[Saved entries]
╭──
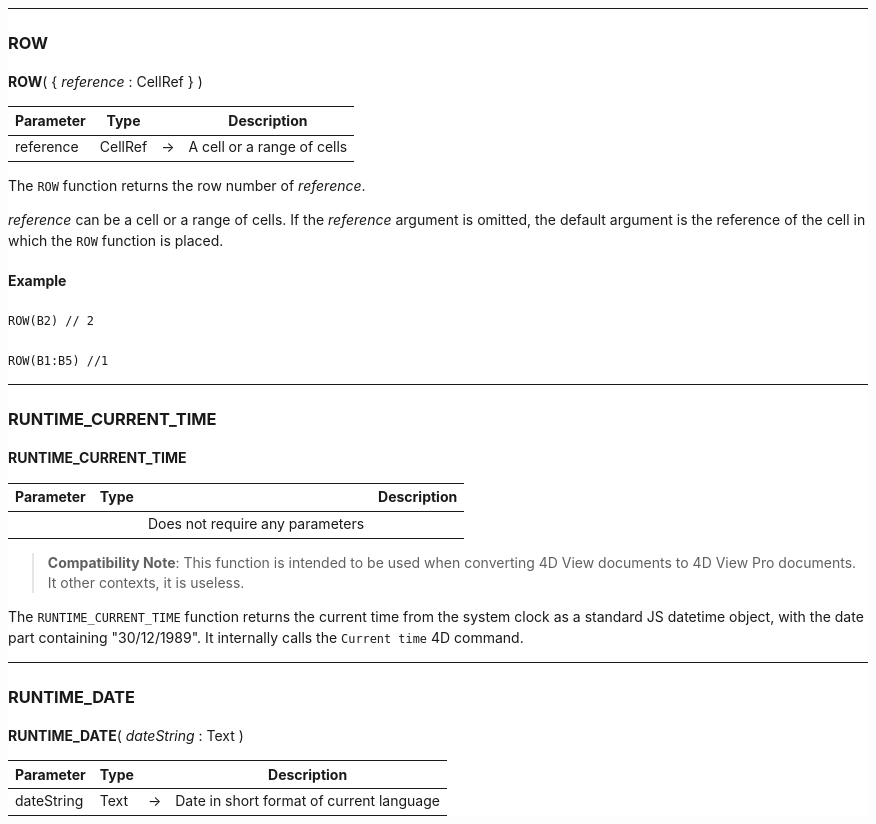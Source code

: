 
---

### ROW

**ROW**( { *reference* : CellRef } )


|Parameter|Type||Description|
|---|---|----|---|
|reference  |CellRef|->|A cell or a range of cells|  

The `ROW` function returns the row number of *reference*.

*reference* can be a cell or a range of cells. If the *reference* argument is omitted, the default argument is the reference of the cell in which the `ROW` function is placed.


#### Example 

```4d
ROW(B2) // 2

ROW(B1:B5) //1
```       

   

---

### RUNTIME\_CURRENT\_TIME 

**RUNTIME\_CURRENT\_TIME**


|Parameter|Type||Description|
|---|---|----|---|
|  ||Does not require any parameters| 

>**Compatibility Note**: This function is intended to be used when converting 4D View documents to 4D View Pro documents. It other contexts, it is useless.

The `RUNTIME_CURRENT_TIME` function returns the current time from the system clock as a standard JS datetime object, with the date part containing "30/12/1989". It internally calls the `Current time` 4D command.
        

---

### RUNTIME\_DATE

**RUNTIME\_DATE**( *dateString*  : Text )


|Parameter|Type||Description|
|---|---|----|---|
|dateString   |Text|->|Date in short format of current language|  
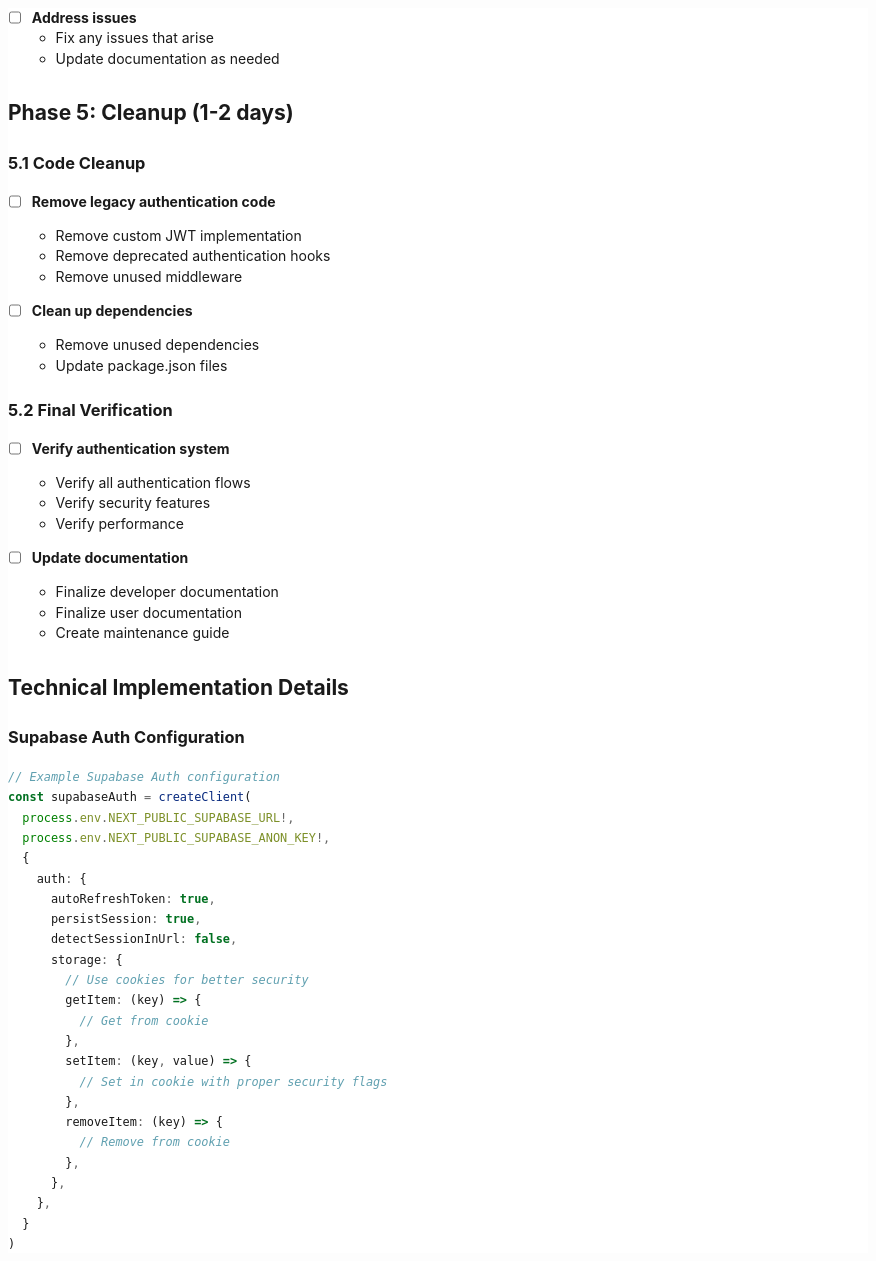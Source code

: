 - [ ] **Address issues**
  - Fix any issues that arise
  - Update documentation as needed

## Phase 5: Cleanup (1-2 days)

### 5.1 Code Cleanup

- [ ] **Remove legacy authentication code**
  - Remove custom JWT implementation
  - Remove deprecated authentication hooks
  - Remove unused middleware

- [ ] **Clean up dependencies**
  - Remove unused dependencies
  - Update package.json files

### 5.2 Final Verification

- [ ] **Verify authentication system**
  - Verify all authentication flows
  - Verify security features
  - Verify performance

- [ ] **Update documentation**
  - Finalize developer documentation
  - Finalize user documentation
  - Create maintenance guide

## Technical Implementation Details

### Supabase Auth Configuration

```typescript
// Example Supabase Auth configuration
const supabaseAuth = createClient(
  process.env.NEXT_PUBLIC_SUPABASE_URL!,
  process.env.NEXT_PUBLIC_SUPABASE_ANON_KEY!,
  {
    auth: {
      autoRefreshToken: true,
      persistSession: true,
      detectSessionInUrl: false,
      storage: {
        // Use cookies for better security
        getItem: (key) => {
          // Get from cookie
        },
        setItem: (key, value) => {
          // Set in cookie with proper security flags
        },
        removeItem: (key) => {
          // Remove from cookie
        },
      },
    },
  }
)
```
╰──
■ Work instruction:
Copy each line of the preceding data that contains the string "Finalize".

■ Solution to the exercise:
  - Finalize developer documentation
  - Finalize user documentation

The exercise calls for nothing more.